Hint: Explore the data by changing the y axis limits: ax1.set_ylim(-0.05,0.05)

In [None]:
import matplotlib.pyplot as plt
import matplotlib.dates as mdates

fig, (ax) = plt.subplots(1, 1,figsize=(12,6))

ax.set_title('All Data')

ax.scatter(pts.datetime, pts.speed_mps, s = 3, c='k', linewidths = 0)

ax.xaxis.set_major_formatter(mdates.DateFormatter('%H:%M'))
ax.set_xlabel('Time [hh:mm]')

ax.set_ylabel('Tool speed [m/sec]')

#ax.set_ylim(-0.2,0.2)

;

In [None]:
fig, (ax1, ax2) = plt.subplots(1, 2,figsize=(28,8))

#ax1.plot(pts.datetime, pts.frequency_hz, c='k', linestyle = '-', linewidth = 1, alpha = 0.3)
ax1.scatter(pts.datetime, pts.frequency_hz, c = pts.timestamp, s = 5, linewidths = 0)
ax2.scatter(pts.datetime, pts.depth_m, c = pts.timestamp, s = 5, linewidths = 0)

ax3 = ax2.twinx()
ax3.plot(flowrate.datetime, flowrate.flow_tph, 
    c='k', linestyle = '-', linewidth = 3, alpha = 0.3, 
    label='Surface pump flowrate')

ax4 = ax1.twinx()
ax4.plot(pts.datetime, pts.depth_m, 
    c='k', linestyle = '-', linewidth = 2, alpha = 0.3, 
    label='Tool depth [m]')
ax4.set_ylim(1000,-1000)
ax4.set_ylabel('Tool depth [m]')

ax1.set_ylim(-30,30)
ax1.set_ylabel('Spinner frequency [hz]')

ax2.set_ylim(1000,0)
ax2.set_ylabel('Tool depth [m/s]')

for ax in [ax1,ax2]:
    ax.set_xlabel('Time [hh:mm]')
    ax.xaxis.set_major_formatter(mdates.DateFormatter('%H:%M'))

ax3.set_ylabel('Flowrate [t/hr]')

for ax in [ax1, ax2]:
    ax.grid()

#
# Limit to a time range
#

start_time = pd.to_datetime('2020-12-11 09:30:00')
end_time = pd.to_datetime('2020-12-11 10:30:00')

ax1.set_xlim(start_time,end_time)
ax4.set_ylim(1000,400);

## Use a boolean expression to select only the desired data

We decided that, in this case, data acquired when the tool is moving down the well at > 0.9 m/s is fast enough to be included. Remember that the sign indicates the direction that a tool is moving inside the well and is not an actual -ve speed.  

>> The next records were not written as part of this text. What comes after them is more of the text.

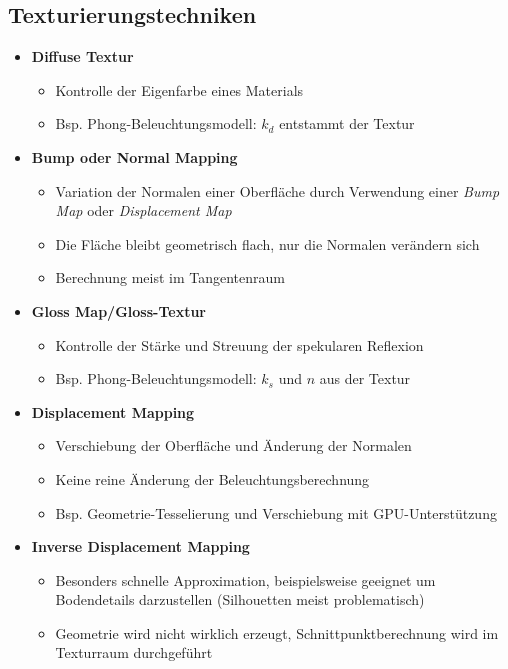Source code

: \subsection{Texturierungstechniken}
\begin{itemize}
	\item \textbf{Diffuse Textur}
	\begin{itemize}
		\item Kontrolle der Eigenfarbe eines Materials
		\item Bsp. Phong-Beleuchtungsmodell: \(k_d\) entstammt der Textur
	\end{itemize}
	\item \textbf{Bump oder Normal Mapping}
	\begin{itemize}
		\item Variation der Normalen einer Oberfläche durch Verwendung einer \textit{Bump Map} oder \textit{Displacement Map}
		\item Die Fläche bleibt geometrisch flach, nur die Normalen verändern sich
		\item Berechnung meist im Tangentenraum
	\end{itemize}
	\item \textbf{Gloss Map/Gloss-Textur}
	\begin{itemize}
		\item Kontrolle der Stärke und Streuung der spekularen Reflexion
		\item Bsp. Phong-Beleuchtungsmodell: \(k_s\) und \(n\) aus der Textur
	\end{itemize}
	\item \textbf{Displacement Mapping}
	\begin{itemize}
		\item Verschiebung der Oberfläche und Änderung der Normalen
		\item Keine reine Änderung der Beleuchtungsberechnung
		\item Bsp. Geometrie-Tesselierung und Verschiebung mit GPU-Unterstützung
	\end{itemize}
	\item \textbf{Inverse Displacement Mapping}
	\begin{itemize}
		\item Besonders schnelle Approximation, beispielsweise geeignet um Bodendetails darzustellen (Silhouetten meist problematisch)
		\item Geometrie wird nicht wirklich erzeugt, Schnittpunktberechnung wird im Texturraum durchgeführt
	\end{itemize}

\end{itemize}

Our new working dataframe is called moving_pts

In [None]:
moving_pts = pts[
    (pts.speed_mps > 0.9 ) & (pts.speed_mps < pts.speed_mps.max()) | 
    (pts.speed_mps > pts.speed_mps.min() ) & (pts.speed_mps < -0.9)
    ]

In [None]:
moving_pts.shape

In [None]:
fig, (ax) = plt.subplots(1, 1,figsize=(12,6))

ax.set_title('Data Acquired while the Tool is Moving')

ax.scatter(moving_pts.datetime, moving_pts.speed_mps, s = 3, c='k', linewidths = 0)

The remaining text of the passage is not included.